Saturday 10 June 2017

Albert Atkin on Peirce

I have always been a little bit reticent about Peirce's semiotics. It's become another kind of theoretical 'coat-hanger' which media theorists, communication scholars, educationalists, informational scholars, musicologists, and much postmodern theory has draped 'explanations' which, it seems to me, don't explain very much. My suspicion, as with many social and psychological theories, is that the clergy are a pale imitation of the high-priests. It's the same story with James Gibson and affordance theory. And whilst believing that there's much more to Peirce than meets the eye of someone surveying this academic noise, I haven't yet found a way into it. Until now.

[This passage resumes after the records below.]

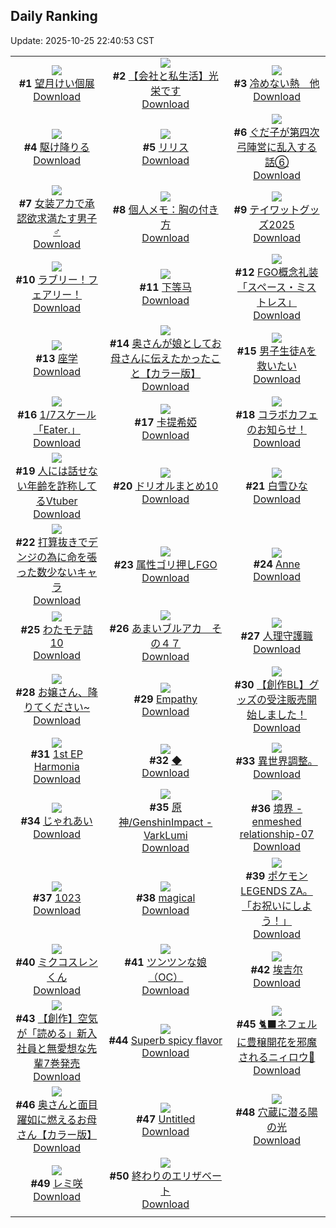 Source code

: ## Daily Ranking
Update: 2025-10-25 22:40:53 CST

|      |      |      |
| :----: | :----: | :----: |
| ![](https://i.pixiv.re/c/240x480/img-master/img/2025/10/24/13/56/35/136636777_p0_master1200.jpg)<br>**#1** [望月けい個展](https://www.pixiv.net/artworks/136636777)<br>[Download](https://i.pixiv.re/img-original/img/2025/10/24/13/56/35/136636777_p0.jpg) | ![](https://i.pixiv.re/c/240x480/img-master/img/2025/10/24/12/01/20/136634597_p0_master1200.jpg)<br>**#2** [【会社と私生活】光栄です](https://www.pixiv.net/artworks/136634597)<br>[Download](https://i.pixiv.re/img-original/img/2025/10/24/12/01/20/136634597_p0.jpg) | ![](https://i.pixiv.re/c/240x480/img-master/img/2025/10/24/22/20/40/136652468_p0_master1200.jpg)<br>**#3** [冷めない熱＿他](https://www.pixiv.net/artworks/136652468)<br>[Download](https://i.pixiv.re/img-original/img/2025/10/24/22/20/40/136652468_p0.jpg) |
| ![](https://i.pixiv.re/c/240x480/img-master/img/2025/10/24/07/30/02/136629857_p0_master1200.jpg)<br>**#4** [駆け降りる](https://www.pixiv.net/artworks/136629857)<br>[Download](https://i.pixiv.re/img-original/img/2025/10/24/07/30/02/136629857_p0.jpg) | ![](https://i.pixiv.re/c/240x480/img-master/img/2025/10/23/00/00/21/136586632_p0_master1200.jpg)<br>**#5** [リリス](https://www.pixiv.net/artworks/136586632)<br>[Download](https://i.pixiv.re/img-original/img/2025/10/23/00/00/21/136586632_p0.png) | ![](https://i.pixiv.re/c/240x480/img-master/img/2025/10/24/09/03/00/136631398_p0_master1200.jpg)<br>**#6** [ぐだ子が第四次弓陣営に乱入する話⑥](https://www.pixiv.net/artworks/136631398)<br>[Download](https://i.pixiv.re/img-original/img/2025/10/24/09/03/00/136631398_p0.jpg) |
| ![](https://i.pixiv.re/c/240x480/img-master/img/2025/10/24/00/00/08/136620740_p0_master1200.jpg)<br>**#7** [女装アカで承認欲求満たす男子♂](https://www.pixiv.net/artworks/136620740)<br>[Download](https://i.pixiv.re/img-original/img/2025/10/24/00/00/08/136620740_p0.jpg) | ![](https://i.pixiv.re/c/240x480/img-master/img/2025/10/23/06/00/15/136593860_p0_master1200.jpg)<br>**#8** [個人メモ：胸の付き方](https://www.pixiv.net/artworks/136593860)<br>[Download](https://i.pixiv.re/img-original/img/2025/10/23/06/00/15/136593860_p0.jpg) | ![](https://i.pixiv.re/c/240x480/img-master/img/2025/10/24/01/44/06/136624493_p0_master1200.jpg)<br>**#9** [テイワットグッズ2025](https://www.pixiv.net/artworks/136624493)<br>[Download](https://i.pixiv.re/img-original/img/2025/10/24/01/44/06/136624493_p0.jpg) |
| ![](https://i.pixiv.re/c/240x480/img-master/img/2025/10/24/16/41/02/136639875_p0_master1200.jpg)<br>**#10** [ラブリー！フェアリー！](https://www.pixiv.net/artworks/136639875)<br>[Download](https://i.pixiv.re/img-original/img/2025/10/24/16/41/02/136639875_p0.jpg) | ![](https://i.pixiv.re/c/240x480/img-master/img/2025/10/24/18/13/33/136642645_p0_master1200.jpg)<br>**#11** [下等马](https://www.pixiv.net/artworks/136642645)<br>[Download](https://i.pixiv.re/img-original/img/2025/10/24/18/13/33/136642645_p0.jpg) | ![](https://i.pixiv.re/c/240x480/img-master/img/2025/10/24/21/52/04/136651014_p0_master1200.jpg)<br>**#12** [FGO概念礼装「スペース・ミストレス」](https://www.pixiv.net/artworks/136651014)<br>[Download](https://i.pixiv.re/img-original/img/2025/10/24/21/52/04/136651014_p0.png) |
| ![](https://i.pixiv.re/c/240x480/img-master/img/2025/10/23/20/09/39/136611456_p0_master1200.jpg)<br>**#13** [座学](https://www.pixiv.net/artworks/136611456)<br>[Download](https://i.pixiv.re/img-original/img/2025/10/23/20/09/39/136611456_p0.png) | ![](https://i.pixiv.re/c/240x480/img-master/img/2025/10/23/00/00/25/136586659_p0_master1200.jpg)<br>**#14** [奥さんが娘としてお母さんに伝えたかったこと【カラー版】](https://www.pixiv.net/artworks/136586659)<br>[Download](https://i.pixiv.re/img-original/img/2025/10/23/00/00/25/136586659_p0.jpg) | ![](https://i.pixiv.re/c/240x480/img-master/img/2025/10/23/21/32/48/136614678_p0_master1200.jpg)<br>**#15** [男子生徒Aを救いたい](https://www.pixiv.net/artworks/136614678)<br>[Download](https://i.pixiv.re/img-original/img/2025/10/23/21/32/48/136614678_p0.png) |
| ![](https://i.pixiv.re/c/240x480/img-master/img/2025/10/24/00/30/28/136622327_p0_master1200.jpg)<br>**#16** [1/7スケール「Eater.」](https://www.pixiv.net/artworks/136622327)<br>[Download](https://i.pixiv.re/img-original/img/2025/10/24/00/30/28/136622327_p0.jpg) | ![](https://i.pixiv.re/c/240x480/img-master/img/2025/10/23/18/11/05/136607531_p0_master1200.jpg)<br>**#17** [卡提希婭](https://www.pixiv.net/artworks/136607531)<br>[Download](https://i.pixiv.re/img-original/img/2025/10/23/18/11/05/136607531_p0.jpg) | ![](https://i.pixiv.re/c/240x480/img-master/img/2025/10/23/00/02/03/136586910_p0_master1200.jpg)<br>**#18** [コラボカフェのお知らせ！](https://www.pixiv.net/artworks/136586910)<br>[Download](https://i.pixiv.re/img-original/img/2025/10/23/00/02/03/136586910_p0.jpg) |
| ![](https://i.pixiv.re/c/240x480/img-master/img/2025/10/24/21/46/27/136650785_p0_master1200.jpg)<br>**#19** [人には話せない年齢を詐称してるVtuber](https://www.pixiv.net/artworks/136650785)<br>[Download](https://i.pixiv.re/img-original/img/2025/10/24/21/46/27/136650785_p0.png) | ![](https://i.pixiv.re/c/240x480/img-master/img/2025/10/23/20/43/33/136612623_p0_master1200.jpg)<br>**#20** [ドリオルまとめ10](https://www.pixiv.net/artworks/136612623)<br>[Download](https://i.pixiv.re/img-original/img/2025/10/23/20/43/33/136612623_p0.jpg) | ![](https://i.pixiv.re/c/240x480/img-master/img/2025/10/23/00/00/27/136586672_p0_master1200.jpg)<br>**#21** [白雪ひな](https://www.pixiv.net/artworks/136586672)<br>[Download](https://i.pixiv.re/img-original/img/2025/10/23/00/00/27/136586672_p0.jpg) |
| ![](https://i.pixiv.re/c/240x480/img-master/img/2025/10/23/09/38/58/136597302_p0_master1200.jpg)<br>**#22** [打算抜きでデンジの為に命を張った数少ないキャラ](https://www.pixiv.net/artworks/136597302)<br>[Download](https://i.pixiv.re/img-original/img/2025/10/23/09/38/58/136597302_p0.jpg) | ![](https://i.pixiv.re/c/240x480/img-master/img/2025/10/23/20/00/56/136611096_p0_master1200.jpg)<br>**#23** [属性ゴリ押しFGO](https://www.pixiv.net/artworks/136611096)<br>[Download](https://i.pixiv.re/img-original/img/2025/10/23/20/00/56/136611096_p0.jpg) | ![](https://i.pixiv.re/c/240x480/img-master/img/2025/10/23/01/15/10/136589528_p0_master1200.jpg)<br>**#24** [Anne](https://www.pixiv.net/artworks/136589528)<br>[Download](https://i.pixiv.re/img-original/img/2025/10/23/01/15/10/136589528_p0.jpg) |
| ![](https://i.pixiv.re/c/240x480/img-master/img/2025/10/24/21/21/39/136649807_p0_master1200.jpg)<br>**#25** [わたモテ詰10](https://www.pixiv.net/artworks/136649807)<br>[Download](https://i.pixiv.re/img-original/img/2025/10/24/21/21/39/136649807_p0.png) | ![](https://i.pixiv.re/c/240x480/img-master/img/2025/10/23/00/00/16/136586598_p0_master1200.jpg)<br>**#26** [あまいブルアカ　その４７](https://www.pixiv.net/artworks/136586598)<br>[Download](https://i.pixiv.re/img-original/img/2025/10/23/00/00/16/136586598_p0.png) | ![](https://i.pixiv.re/c/240x480/img-master/img/2025/10/24/00/00/19/136620812_p0_master1200.jpg)<br>**#27** [人理守護職](https://www.pixiv.net/artworks/136620812)<br>[Download](https://i.pixiv.re/img-original/img/2025/10/24/00/00/19/136620812_p0.png) |
| ![](https://i.pixiv.re/c/240x480/img-master/img/2025/10/24/01/11/31/136610590_p0_master1200.jpg)<br>**#28** [お嬢さん、降りてください~](https://www.pixiv.net/artworks/136610590)<br>[Download](https://i.pixiv.re/img-original/img/2025/10/24/01/11/31/136610590_p0.png) | ![](https://i.pixiv.re/c/240x480/img-master/img/2025/10/23/00/00/10/136586566_p0_master1200.jpg)<br>**#29** [Empathy](https://www.pixiv.net/artworks/136586566)<br>[Download](https://i.pixiv.re/img-original/img/2025/10/23/00/00/10/136586566_p0.jpg) | ![](https://i.pixiv.re/c/240x480/img-master/img/2025/10/24/00/00/19/136620814_p0_master1200.jpg)<br>**#30** [【創作BL】グッズの受注販売開始しました！](https://www.pixiv.net/artworks/136620814)<br>[Download](https://i.pixiv.re/img-original/img/2025/10/24/00/00/19/136620814_p0.jpg) |
| ![](https://i.pixiv.re/c/240x480/img-master/img/2025/10/23/00/00/24/136586652_p0_master1200.jpg)<br>**#31** [1st EP Harmonia](https://www.pixiv.net/artworks/136586652)<br>[Download](https://i.pixiv.re/img-original/img/2025/10/23/00/00/24/136586652_p0.jpg) | ![](https://i.pixiv.re/c/240x480/img-master/img/2025/10/24/22/01/12/136651605_p0_master1200.jpg)<br>**#32** [◆](https://www.pixiv.net/artworks/136651605)<br>[Download](https://i.pixiv.re/img-original/img/2025/10/24/22/01/12/136651605_p0.jpg) | ![](https://i.pixiv.re/c/240x480/img-master/img/2025/10/24/10/04/55/136632372_p0_master1200.jpg)<br>**#33** [異世界調整。](https://www.pixiv.net/artworks/136632372)<br>[Download](https://i.pixiv.re/img-original/img/2025/10/24/10/04/55/136632372_p0.jpg) |
| ![](https://i.pixiv.re/c/240x480/img-master/img/2025/10/24/07/00/04/136629304_p0_master1200.jpg)<br>**#34** [じゃれあい](https://www.pixiv.net/artworks/136629304)<br>[Download](https://i.pixiv.re/img-original/img/2025/10/24/07/00/04/136629304_p0.png) | ![](https://i.pixiv.re/c/240x480/img-master/img/2025/10/24/16/25/16/136639540_p0_master1200.jpg)<br>**#35** [原神/GenshinImpact - VarkLumi](https://www.pixiv.net/artworks/136639540)<br>[Download](https://i.pixiv.re/img-original/img/2025/10/24/16/25/16/136639540_p0.png) | ![](https://i.pixiv.re/c/240x480/img-master/img/2025/10/24/00/01/28/136621016_p0_master1200.jpg)<br>**#36** [境界 -enmeshed relationship-07](https://www.pixiv.net/artworks/136621016)<br>[Download](https://i.pixiv.re/img-original/img/2025/10/24/00/01/28/136621016_p0.jpg) |
| ![](https://i.pixiv.re/c/240x480/img-master/img/2025/10/23/09/00/03/136596703_p0_master1200.jpg)<br>**#37** [1023](https://www.pixiv.net/artworks/136596703)<br>[Download](https://i.pixiv.re/img-original/img/2025/10/23/09/00/03/136596703_p0.jpg) | ![](https://i.pixiv.re/c/240x480/img-master/img/2025/10/24/13/37/03/136636445_p0_master1200.jpg)<br>**#38** [magical](https://www.pixiv.net/artworks/136636445)<br>[Download](https://i.pixiv.re/img-original/img/2025/10/24/13/37/03/136636445_p0.png) | ![](https://i.pixiv.re/c/240x480/img-master/img/2025/10/23/20/25/26/136600322_p0_master1200.jpg)<br>**#39** [ポケモン LEGENDS ZA。 「お祝いにしよう！」](https://www.pixiv.net/artworks/136600322)<br>[Download](https://i.pixiv.re/img-original/img/2025/10/23/20/25/26/136600322_p0.jpg) |
| ![](https://i.pixiv.re/c/240x480/img-master/img/2025/10/23/00/00/02/136586535_p0_master1200.jpg)<br>**#40** [ミクコスレンくん](https://www.pixiv.net/artworks/136586535)<br>[Download](https://i.pixiv.re/img-original/img/2025/10/23/00/00/02/136586535_p0.jpg) | ![](https://i.pixiv.re/c/240x480/img-master/img/2025/10/24/00/01/04/136620965_p0_master1200.jpg)<br>**#41** [ツンツンな娘（OC）](https://www.pixiv.net/artworks/136620965)<br>[Download](https://i.pixiv.re/img-original/img/2025/10/24/00/01/04/136620965_p0.jpg) | ![](https://i.pixiv.re/c/240x480/img-master/img/2025/10/23/01/09/52/136589389_p0_master1200.jpg)<br>**#42** [埃吉尔](https://www.pixiv.net/artworks/136589389)<br>[Download](https://i.pixiv.re/img-original/img/2025/10/23/01/09/52/136589389_p0.png) |
| ![](https://i.pixiv.re/c/240x480/img-master/img/2025/10/24/18/01/56/136642206_p0_master1200.jpg)<br>**#43** [【創作】空気が「読める」新入社員と無愛想な先輩7巻発売](https://www.pixiv.net/artworks/136642206)<br>[Download](https://i.pixiv.re/img-original/img/2025/10/24/18/01/56/136642206_p0.jpg) | ![](https://i.pixiv.re/c/240x480/img-master/img/2025/10/24/01/08/08/136623552_p0_master1200.jpg)<br>**#44** [Superb spicy flavor](https://www.pixiv.net/artworks/136623552)<br>[Download](https://i.pixiv.re/img-original/img/2025/10/24/01/08/08/136623552_p0.jpg) | ![](https://i.pixiv.re/c/240x480/img-master/img/2025/10/23/00/00/35/136586720_p0_master1200.jpg)<br>**#45** [🐈‍⬛ネフェルに豊穣開花を邪魔されるニィロウ🩵](https://www.pixiv.net/artworks/136586720)<br>[Download](https://i.pixiv.re/img-original/img/2025/10/23/00/00/35/136586720_p0.jpg) |
| ![](https://i.pixiv.re/c/240x480/img-master/img/2025/10/23/20/00/46/136611081_p0_master1200.jpg)<br>**#46** [奥さんと面目躍如に燃えるお母さん【カラー版】](https://www.pixiv.net/artworks/136611081)<br>[Download](https://i.pixiv.re/img-original/img/2025/10/23/20/00/46/136611081_p0.jpg) | ![](https://i.pixiv.re/c/240x480/img-master/img/2025/10/23/05/46/38/136593649_p0_master1200.jpg)<br>**#47** [Untitled](https://www.pixiv.net/artworks/136593649)<br>[Download](https://i.pixiv.re/img-original/img/2025/10/23/05/46/38/136593649_p0.png) | ![](https://i.pixiv.re/c/240x480/img-master/img/2025/10/24/19/03/30/136644375_p0_master1200.jpg)<br>**#48** [穴蔵に潜る陽の光](https://www.pixiv.net/artworks/136644375)<br>[Download](https://i.pixiv.re/img-original/img/2025/10/24/19/03/30/136644375_p0.jpg) |
| ![](https://i.pixiv.re/c/240x480/img-master/img/2025/10/24/23/13/10/136654650_p0_master1200.jpg)<br>**#49** [レミ咲](https://www.pixiv.net/artworks/136654650)<br>[Download](https://i.pixiv.re/img-original/img/2025/10/24/23/13/10/136654650_p0.png) | ![](https://i.pixiv.re/c/240x480/img-master/img/2025/10/24/21/03/20/136649146_p0_master1200.jpg)<br>**#50** [終わりのエリザベート](https://www.pixiv.net/artworks/136649146)<br>[Download](https://i.pixiv.re/img-original/img/2025/10/24/21/03/20/136649146_p0.jpg) |
|      |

I'm reading Albert Atkin's recent book on Peirce. He articulates exactly how I feel about the sign theory, when he first of all points out that philosophy has largely ignored the sign theory - partly due to unreflective criticisms of analytic philosophers (most notably Quine), whereas

"Interest is much livelier outside of philosophy, but a similar problem lurks nearby. One finds interest in and mention of Peirce's sign theories in such wide-ranging disciplines as art history, literary theory, psychology and linguistics. There are even entire disciplinary approaches and sub-fields - semiotics, bio-semiotics, cognitive semiotics - which rest squarely on Peirce's work. Whilst this greater appreciation of Peirce's semiotic marks a happier state of affiars than that which we find in philosophy, there is still a worry that, as the leading scholar of Peirce's sign theory, T.L. Short, puts it, 'Peirce's semiotics has gotten in amongst the wrong  crowd'. Short's complaint may be a little hyperbolic, but his concern is well founded considering the piecemeal and selective use of Peirce's ideas in certain areas. From a cursory reading of much work in these areas, one might think Perice had only ever identified his early tripartite division of signs into icons, indexes and symbols." (Atkin, "Peirce", p126)
Peirce's biography, which Atkin covers elegantly, is extremely important in understanding how Peirce's logic, mathematics, sign theory and metaphysics fit together. A combination of intellectual isolation - he lost his University position in 1884 and never gained another one - and a unique inheritance from his mathematician father Benjamin Peirce, together with power intellectual life in the family home, set the scene for a radical redescription of logic, mathematics, cognition and science. The simple fact is that the extent to which this redescription is truly radical remains underappreciated - not helped by noisy dismissals by the academic establishment - not only of Peirce himself, but also of some of the foundational work which Peirce built on (he gained his interest in Hamilton's Quaternions from his father; Hamilton's work too suffered some careless dismissals).

If people think they know Peirce, or they know the semiotics, they should think again. I strongly suspect the time for this true original is yet to come.